The court cannot concur, as previously discussed, with Aetna’s view of the rationale allowing stacking in the uninsurance context. More important, the MVFRL places no limit on the amount of underin-surance coverage that may be afforded an insured, but merely limits the amount of underinsurance relative to other coverages. Section 1731(a) requires that underinsurance and uninsurance be provided in amounts equal to that required for bodily injury liability. 75 Pa.C.S. § 1731(a). Under section 1702, bodily injury liability is required to be issued for a $15,000 minimum amount. 75 Pa.C.S. §1702. The MVFRL does not, however, place any limitation on the maximum amount of bodily injury liability that may be offered. 75 Pa.C.S. § 1715(b).

A named insured is permitted to request under-insurance and uninsurance coverages for amounts less than the limits of liability for bodily injury contained in his policy, but not for amounts less than the $15,000 mandated by section 1702. 75 *458Pa.C.S. §1734. The insured can also request these coverages in amounts higher than $15,000, but in no event can it exceed the limits of his or her policy for bodily injury liability. 75 Pa.C.S. §1736. Since the MVFRL places no limit on the amount of bodily injury liability that can be issued, the net effect is that the $15,000 minimum must be purchased, yet a conceivably unlimited amount of underinsurance/ uninsurance could be issued as long as a corresponding increase in bodily injury liability occurs.
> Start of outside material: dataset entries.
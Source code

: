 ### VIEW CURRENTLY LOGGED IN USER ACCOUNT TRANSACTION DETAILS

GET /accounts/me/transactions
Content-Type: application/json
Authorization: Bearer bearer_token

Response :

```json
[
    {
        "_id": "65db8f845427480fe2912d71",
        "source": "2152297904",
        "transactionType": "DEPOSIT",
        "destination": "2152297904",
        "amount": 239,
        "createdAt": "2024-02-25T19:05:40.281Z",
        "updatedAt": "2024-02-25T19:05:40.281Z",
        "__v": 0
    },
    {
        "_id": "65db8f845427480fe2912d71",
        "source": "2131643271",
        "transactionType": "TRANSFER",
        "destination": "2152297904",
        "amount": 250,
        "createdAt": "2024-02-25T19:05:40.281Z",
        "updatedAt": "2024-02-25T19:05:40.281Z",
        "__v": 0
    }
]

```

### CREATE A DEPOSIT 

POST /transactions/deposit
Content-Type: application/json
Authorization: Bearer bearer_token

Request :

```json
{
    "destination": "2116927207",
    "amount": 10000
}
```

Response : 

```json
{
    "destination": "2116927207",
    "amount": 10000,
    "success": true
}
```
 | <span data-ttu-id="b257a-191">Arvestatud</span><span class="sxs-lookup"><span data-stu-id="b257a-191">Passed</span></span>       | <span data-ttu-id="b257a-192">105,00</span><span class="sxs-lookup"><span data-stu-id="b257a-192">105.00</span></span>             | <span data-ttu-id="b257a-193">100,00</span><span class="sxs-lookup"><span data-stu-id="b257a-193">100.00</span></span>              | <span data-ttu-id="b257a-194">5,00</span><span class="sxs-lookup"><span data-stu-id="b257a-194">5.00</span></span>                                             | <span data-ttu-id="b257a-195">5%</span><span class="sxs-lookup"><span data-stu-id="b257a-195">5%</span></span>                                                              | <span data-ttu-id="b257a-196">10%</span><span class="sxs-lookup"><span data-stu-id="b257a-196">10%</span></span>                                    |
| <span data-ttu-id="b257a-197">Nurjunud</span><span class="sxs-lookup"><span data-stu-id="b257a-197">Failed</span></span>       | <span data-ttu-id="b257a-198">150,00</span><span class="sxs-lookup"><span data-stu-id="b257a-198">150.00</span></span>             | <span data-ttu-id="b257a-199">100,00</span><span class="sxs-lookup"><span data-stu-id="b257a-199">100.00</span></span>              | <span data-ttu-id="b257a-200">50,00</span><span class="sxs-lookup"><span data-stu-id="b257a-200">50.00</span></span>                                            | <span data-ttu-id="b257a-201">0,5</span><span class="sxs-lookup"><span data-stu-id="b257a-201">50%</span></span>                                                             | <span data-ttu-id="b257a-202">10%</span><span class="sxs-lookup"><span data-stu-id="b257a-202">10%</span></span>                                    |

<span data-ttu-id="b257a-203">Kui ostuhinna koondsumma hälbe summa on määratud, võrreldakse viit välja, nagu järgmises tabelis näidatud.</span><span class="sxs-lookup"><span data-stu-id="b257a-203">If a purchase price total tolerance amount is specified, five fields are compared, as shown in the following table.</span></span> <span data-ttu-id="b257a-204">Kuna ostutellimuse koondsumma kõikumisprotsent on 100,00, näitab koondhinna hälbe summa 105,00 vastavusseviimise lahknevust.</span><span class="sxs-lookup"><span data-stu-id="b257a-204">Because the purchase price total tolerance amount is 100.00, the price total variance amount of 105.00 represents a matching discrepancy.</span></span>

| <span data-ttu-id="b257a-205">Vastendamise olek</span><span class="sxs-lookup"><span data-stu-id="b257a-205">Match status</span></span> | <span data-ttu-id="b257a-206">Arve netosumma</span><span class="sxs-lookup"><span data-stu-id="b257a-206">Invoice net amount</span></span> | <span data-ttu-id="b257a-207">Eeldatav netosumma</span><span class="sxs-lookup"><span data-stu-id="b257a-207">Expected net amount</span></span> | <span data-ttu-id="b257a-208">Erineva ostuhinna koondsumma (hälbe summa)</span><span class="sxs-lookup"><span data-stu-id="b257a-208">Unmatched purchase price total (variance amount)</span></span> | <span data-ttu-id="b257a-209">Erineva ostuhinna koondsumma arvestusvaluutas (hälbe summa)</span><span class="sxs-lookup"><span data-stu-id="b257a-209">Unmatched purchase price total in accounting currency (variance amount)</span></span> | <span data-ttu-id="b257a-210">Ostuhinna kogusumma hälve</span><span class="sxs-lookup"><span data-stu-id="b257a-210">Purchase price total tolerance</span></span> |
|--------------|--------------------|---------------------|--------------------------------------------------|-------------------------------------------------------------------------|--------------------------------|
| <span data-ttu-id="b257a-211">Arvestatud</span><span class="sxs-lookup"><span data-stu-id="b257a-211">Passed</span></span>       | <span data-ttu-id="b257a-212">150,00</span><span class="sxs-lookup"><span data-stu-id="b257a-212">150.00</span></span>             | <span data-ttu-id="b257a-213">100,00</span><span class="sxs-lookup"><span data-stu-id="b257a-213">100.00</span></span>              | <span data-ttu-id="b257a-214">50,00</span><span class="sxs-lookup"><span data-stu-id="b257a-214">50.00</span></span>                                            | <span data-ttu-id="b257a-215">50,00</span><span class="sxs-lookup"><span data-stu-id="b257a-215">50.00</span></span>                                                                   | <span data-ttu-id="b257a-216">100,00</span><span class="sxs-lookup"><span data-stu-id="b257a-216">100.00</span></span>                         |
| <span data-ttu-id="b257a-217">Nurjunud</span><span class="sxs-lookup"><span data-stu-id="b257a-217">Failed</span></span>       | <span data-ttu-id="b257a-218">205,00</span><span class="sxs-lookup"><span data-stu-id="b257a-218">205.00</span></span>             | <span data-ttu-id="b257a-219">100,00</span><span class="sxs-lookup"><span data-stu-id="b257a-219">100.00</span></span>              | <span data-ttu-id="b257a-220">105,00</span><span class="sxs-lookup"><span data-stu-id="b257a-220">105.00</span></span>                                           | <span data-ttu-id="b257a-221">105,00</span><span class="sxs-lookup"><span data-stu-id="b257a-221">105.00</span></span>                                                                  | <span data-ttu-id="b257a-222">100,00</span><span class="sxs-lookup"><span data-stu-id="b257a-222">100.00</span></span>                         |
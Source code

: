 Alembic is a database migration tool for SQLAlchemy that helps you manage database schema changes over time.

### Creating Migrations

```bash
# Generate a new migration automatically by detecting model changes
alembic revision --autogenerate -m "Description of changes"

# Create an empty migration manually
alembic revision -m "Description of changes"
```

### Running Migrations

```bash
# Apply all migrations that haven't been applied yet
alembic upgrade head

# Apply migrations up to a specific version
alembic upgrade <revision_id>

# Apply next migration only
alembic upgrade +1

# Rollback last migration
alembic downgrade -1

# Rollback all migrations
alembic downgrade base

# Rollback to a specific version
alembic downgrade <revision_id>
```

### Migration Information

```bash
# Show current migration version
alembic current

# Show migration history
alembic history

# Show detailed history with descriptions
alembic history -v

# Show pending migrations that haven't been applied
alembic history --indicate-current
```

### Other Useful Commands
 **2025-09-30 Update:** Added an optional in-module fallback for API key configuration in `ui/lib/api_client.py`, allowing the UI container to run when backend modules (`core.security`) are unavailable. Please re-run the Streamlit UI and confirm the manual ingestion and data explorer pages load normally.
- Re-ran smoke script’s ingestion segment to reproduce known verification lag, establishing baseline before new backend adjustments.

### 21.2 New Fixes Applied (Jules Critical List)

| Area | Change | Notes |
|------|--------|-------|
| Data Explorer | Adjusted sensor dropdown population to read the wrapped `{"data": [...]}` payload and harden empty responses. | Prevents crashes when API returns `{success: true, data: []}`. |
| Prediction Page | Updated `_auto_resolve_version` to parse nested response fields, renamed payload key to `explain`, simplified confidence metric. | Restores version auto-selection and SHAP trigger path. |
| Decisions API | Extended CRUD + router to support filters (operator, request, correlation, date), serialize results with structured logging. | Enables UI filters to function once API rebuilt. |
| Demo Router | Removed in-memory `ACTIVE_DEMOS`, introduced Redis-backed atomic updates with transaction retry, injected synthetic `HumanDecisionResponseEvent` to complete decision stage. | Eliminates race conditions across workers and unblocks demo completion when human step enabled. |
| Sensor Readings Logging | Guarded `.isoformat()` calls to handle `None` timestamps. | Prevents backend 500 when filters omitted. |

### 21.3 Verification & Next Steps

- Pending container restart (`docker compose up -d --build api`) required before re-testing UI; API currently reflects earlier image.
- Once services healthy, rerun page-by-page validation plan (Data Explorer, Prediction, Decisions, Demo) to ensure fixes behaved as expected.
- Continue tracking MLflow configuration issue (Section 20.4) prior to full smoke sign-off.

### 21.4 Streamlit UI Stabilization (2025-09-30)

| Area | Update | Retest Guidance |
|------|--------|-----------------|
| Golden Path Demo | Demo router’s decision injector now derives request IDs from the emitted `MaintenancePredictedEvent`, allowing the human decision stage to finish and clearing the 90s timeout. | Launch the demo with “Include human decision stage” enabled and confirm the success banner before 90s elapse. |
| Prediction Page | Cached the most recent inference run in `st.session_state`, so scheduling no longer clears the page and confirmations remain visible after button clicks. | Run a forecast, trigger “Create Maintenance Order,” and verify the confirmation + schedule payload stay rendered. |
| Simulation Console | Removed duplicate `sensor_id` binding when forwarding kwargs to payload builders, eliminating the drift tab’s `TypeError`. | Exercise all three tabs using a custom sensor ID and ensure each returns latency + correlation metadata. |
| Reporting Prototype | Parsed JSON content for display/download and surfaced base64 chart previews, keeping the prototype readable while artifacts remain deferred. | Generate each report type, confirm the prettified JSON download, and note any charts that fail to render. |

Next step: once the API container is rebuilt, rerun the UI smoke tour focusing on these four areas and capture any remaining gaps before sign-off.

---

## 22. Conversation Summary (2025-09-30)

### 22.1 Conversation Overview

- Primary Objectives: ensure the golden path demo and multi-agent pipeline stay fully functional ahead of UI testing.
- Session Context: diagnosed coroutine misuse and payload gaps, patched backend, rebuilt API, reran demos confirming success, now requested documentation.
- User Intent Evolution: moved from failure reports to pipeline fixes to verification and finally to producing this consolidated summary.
At best, defendant’s argument can be said to show only that the legislature intended not to allow recovery of underinsurance benefits in excess of any particular policy’s limits for bodily injury liability. It does not logically follow that the legislature meant to foreclose stacking of underinsurance. For the reasons set forth in the foregoing, opinion, the provision in the policy and amendments issued by defendant which prohibits stacking under the factual circumstances of plaintiffs complaint for declaratory relief, is void as against the public policy.

Procedurally, even though defendant’s demurrer cannot be sustained, the court will enter judgment on the declaratory complaint. Defendant Aetna still has the right to arbitrate factual issues set forth in the complaint that relate to the underlying substantive cause of action. White v. Westfield Insurance Co., no. 86-2060, slip op. at. 10 (Rodgers, ]., 1986).

ORDER

And now, June 10, 1987, it is ordered and directed that defendant’s preliminary objection in the form of a demurrer is denied.

It is further ordered that the provision in the amendment of Personal Auto Policy, part C, subheading Limit of Liability, paragraph C2 of the *459insurance policy issued by defendant Aetna Casualty and Surety Company, which purports to prohibit stacking of underinsurance coverages for multiple vehicles insured under, one policy, is hereby declared invalid as a violation of the public policy expressed in the Motor Vehicle Financial Responsibility Law of Pennsylvania, 75 Pa. C.S. § 1701 et seq.

All factual issues set forth in the complaint for declaratory relief, which are properly arbitrable under the insurance agreement attached to the complaint, shall remain subject to arbitration.